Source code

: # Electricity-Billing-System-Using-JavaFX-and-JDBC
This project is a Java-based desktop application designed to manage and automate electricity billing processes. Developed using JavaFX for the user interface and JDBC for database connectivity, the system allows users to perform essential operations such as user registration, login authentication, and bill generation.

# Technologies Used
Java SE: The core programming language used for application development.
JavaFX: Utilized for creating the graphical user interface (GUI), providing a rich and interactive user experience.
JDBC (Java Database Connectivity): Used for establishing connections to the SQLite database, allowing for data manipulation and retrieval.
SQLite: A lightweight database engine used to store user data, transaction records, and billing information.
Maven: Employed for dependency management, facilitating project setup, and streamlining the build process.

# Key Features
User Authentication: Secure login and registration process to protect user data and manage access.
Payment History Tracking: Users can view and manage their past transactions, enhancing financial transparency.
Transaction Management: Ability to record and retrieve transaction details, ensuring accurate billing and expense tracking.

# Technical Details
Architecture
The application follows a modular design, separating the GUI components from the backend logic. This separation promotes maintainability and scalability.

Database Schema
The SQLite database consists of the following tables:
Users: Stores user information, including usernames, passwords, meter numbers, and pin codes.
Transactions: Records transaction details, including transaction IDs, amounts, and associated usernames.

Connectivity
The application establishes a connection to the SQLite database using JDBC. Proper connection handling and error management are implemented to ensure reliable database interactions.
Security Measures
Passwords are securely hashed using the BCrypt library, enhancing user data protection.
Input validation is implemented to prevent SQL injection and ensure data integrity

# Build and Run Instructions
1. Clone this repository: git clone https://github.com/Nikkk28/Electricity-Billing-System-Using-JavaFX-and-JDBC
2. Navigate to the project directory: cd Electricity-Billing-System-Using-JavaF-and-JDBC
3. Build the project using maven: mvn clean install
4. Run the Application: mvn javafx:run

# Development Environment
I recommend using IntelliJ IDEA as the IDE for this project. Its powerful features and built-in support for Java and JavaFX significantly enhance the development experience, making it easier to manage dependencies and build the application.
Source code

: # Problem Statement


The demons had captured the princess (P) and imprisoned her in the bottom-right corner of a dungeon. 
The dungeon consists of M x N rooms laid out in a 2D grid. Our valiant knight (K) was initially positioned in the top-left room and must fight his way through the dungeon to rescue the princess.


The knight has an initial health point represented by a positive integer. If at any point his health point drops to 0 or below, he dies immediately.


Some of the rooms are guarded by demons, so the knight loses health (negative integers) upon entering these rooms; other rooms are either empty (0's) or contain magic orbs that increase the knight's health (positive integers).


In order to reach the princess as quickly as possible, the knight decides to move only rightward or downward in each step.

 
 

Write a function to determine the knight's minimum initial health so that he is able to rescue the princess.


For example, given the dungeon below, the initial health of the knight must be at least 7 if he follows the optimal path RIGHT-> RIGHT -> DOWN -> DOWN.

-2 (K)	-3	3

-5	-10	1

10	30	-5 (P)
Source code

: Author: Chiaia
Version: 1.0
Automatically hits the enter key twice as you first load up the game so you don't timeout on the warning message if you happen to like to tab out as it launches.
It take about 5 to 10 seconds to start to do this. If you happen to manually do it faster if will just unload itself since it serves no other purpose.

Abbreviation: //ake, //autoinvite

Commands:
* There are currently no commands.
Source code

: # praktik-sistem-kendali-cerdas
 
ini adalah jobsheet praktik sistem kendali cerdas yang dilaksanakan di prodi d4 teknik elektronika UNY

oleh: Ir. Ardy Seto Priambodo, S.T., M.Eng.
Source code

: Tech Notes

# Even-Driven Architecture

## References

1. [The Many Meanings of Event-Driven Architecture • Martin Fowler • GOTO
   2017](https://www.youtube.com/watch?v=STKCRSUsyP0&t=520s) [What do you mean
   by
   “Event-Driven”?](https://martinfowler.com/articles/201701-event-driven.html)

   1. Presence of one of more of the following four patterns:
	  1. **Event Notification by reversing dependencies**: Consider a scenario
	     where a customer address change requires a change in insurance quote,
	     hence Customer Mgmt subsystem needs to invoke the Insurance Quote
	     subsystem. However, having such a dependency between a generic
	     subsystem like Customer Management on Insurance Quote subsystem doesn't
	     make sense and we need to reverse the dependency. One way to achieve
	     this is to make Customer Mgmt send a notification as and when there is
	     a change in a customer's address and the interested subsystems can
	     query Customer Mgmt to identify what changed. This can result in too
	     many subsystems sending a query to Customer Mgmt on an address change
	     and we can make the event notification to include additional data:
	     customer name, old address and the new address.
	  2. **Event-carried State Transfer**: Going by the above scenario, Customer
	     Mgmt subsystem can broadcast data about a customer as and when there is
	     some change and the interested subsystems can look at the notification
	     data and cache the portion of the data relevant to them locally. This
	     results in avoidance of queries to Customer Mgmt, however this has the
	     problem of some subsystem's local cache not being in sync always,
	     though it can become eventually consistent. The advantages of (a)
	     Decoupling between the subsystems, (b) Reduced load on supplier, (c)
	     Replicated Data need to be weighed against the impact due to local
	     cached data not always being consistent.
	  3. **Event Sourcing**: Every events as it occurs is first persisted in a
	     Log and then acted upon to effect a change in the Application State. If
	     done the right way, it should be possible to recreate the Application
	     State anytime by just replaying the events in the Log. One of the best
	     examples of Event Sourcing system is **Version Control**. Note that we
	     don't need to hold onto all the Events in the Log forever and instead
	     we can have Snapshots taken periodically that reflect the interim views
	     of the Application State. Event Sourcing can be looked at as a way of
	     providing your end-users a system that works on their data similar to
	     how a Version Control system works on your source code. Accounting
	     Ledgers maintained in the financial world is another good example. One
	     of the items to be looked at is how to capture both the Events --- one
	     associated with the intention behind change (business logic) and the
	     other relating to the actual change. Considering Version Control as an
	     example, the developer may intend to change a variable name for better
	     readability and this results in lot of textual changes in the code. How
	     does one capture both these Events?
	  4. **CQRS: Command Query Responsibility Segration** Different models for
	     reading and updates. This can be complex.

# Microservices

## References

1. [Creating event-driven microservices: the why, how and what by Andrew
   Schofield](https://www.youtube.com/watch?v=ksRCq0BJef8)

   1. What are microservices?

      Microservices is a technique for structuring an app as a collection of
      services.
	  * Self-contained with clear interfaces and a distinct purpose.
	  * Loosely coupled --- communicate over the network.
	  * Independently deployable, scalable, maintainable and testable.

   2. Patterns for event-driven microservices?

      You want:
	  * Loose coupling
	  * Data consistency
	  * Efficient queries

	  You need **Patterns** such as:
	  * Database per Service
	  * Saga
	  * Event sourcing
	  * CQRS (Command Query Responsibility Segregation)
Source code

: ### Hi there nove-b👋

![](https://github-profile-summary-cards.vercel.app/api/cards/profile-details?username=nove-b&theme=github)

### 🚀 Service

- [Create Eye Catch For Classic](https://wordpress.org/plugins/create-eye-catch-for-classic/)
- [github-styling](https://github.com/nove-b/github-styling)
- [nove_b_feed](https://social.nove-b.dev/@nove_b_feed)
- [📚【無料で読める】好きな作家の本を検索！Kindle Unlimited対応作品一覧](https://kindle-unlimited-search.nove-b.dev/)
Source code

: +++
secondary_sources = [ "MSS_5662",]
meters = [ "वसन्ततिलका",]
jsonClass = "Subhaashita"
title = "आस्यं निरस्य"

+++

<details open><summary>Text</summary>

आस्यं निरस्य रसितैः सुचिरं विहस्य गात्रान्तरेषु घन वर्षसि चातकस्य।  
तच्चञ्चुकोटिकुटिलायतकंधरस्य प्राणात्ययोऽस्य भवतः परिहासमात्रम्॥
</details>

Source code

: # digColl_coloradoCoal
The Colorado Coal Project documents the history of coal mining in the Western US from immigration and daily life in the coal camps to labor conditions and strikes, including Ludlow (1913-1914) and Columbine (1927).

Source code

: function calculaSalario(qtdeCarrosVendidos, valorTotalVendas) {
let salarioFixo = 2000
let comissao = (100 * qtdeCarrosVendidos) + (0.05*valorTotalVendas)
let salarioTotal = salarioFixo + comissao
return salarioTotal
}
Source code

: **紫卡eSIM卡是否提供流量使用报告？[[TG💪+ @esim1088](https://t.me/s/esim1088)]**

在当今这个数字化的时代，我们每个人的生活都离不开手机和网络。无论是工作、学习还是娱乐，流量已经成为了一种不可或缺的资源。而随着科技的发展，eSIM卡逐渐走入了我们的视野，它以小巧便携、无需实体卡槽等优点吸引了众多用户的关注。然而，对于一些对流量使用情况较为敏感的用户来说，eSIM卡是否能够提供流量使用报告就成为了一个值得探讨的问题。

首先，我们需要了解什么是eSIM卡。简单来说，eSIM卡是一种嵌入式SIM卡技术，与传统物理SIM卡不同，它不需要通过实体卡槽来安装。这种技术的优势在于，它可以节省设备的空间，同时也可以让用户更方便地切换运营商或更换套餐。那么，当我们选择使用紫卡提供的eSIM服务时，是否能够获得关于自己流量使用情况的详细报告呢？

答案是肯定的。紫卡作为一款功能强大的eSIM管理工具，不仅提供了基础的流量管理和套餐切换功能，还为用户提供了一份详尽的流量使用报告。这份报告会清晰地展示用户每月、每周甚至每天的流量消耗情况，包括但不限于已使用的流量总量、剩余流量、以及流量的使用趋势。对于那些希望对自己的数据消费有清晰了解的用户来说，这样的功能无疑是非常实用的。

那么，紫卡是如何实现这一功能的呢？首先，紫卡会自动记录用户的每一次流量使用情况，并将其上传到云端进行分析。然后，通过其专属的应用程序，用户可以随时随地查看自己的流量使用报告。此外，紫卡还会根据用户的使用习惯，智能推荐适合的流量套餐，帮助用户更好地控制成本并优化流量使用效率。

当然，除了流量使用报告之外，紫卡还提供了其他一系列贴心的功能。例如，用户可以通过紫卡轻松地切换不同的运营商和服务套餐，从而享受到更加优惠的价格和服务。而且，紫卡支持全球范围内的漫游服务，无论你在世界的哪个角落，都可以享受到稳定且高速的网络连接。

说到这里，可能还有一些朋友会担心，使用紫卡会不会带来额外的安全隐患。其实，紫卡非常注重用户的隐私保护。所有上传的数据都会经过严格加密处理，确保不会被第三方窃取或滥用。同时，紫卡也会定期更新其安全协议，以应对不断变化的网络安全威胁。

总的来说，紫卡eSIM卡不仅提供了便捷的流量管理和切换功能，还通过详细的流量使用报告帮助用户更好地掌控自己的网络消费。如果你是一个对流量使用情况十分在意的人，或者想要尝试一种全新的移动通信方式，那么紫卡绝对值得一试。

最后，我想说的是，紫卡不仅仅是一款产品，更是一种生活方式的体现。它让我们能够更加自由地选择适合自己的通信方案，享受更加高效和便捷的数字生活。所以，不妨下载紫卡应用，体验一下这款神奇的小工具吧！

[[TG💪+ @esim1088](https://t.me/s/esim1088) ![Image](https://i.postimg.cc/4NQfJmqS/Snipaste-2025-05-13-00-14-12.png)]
---*---
■ EXERCISE OBJECTIVE
Go over the listing above and copy out each line that includes "kendali".

■ SOLUTION TO THIS EXERCISE
: # praktik-sistem-kendali-cerdas
ini adalah jobsheet praktik sistem kendali cerdas yang dilaksanakan di prodi d4 teknik elektronika UNY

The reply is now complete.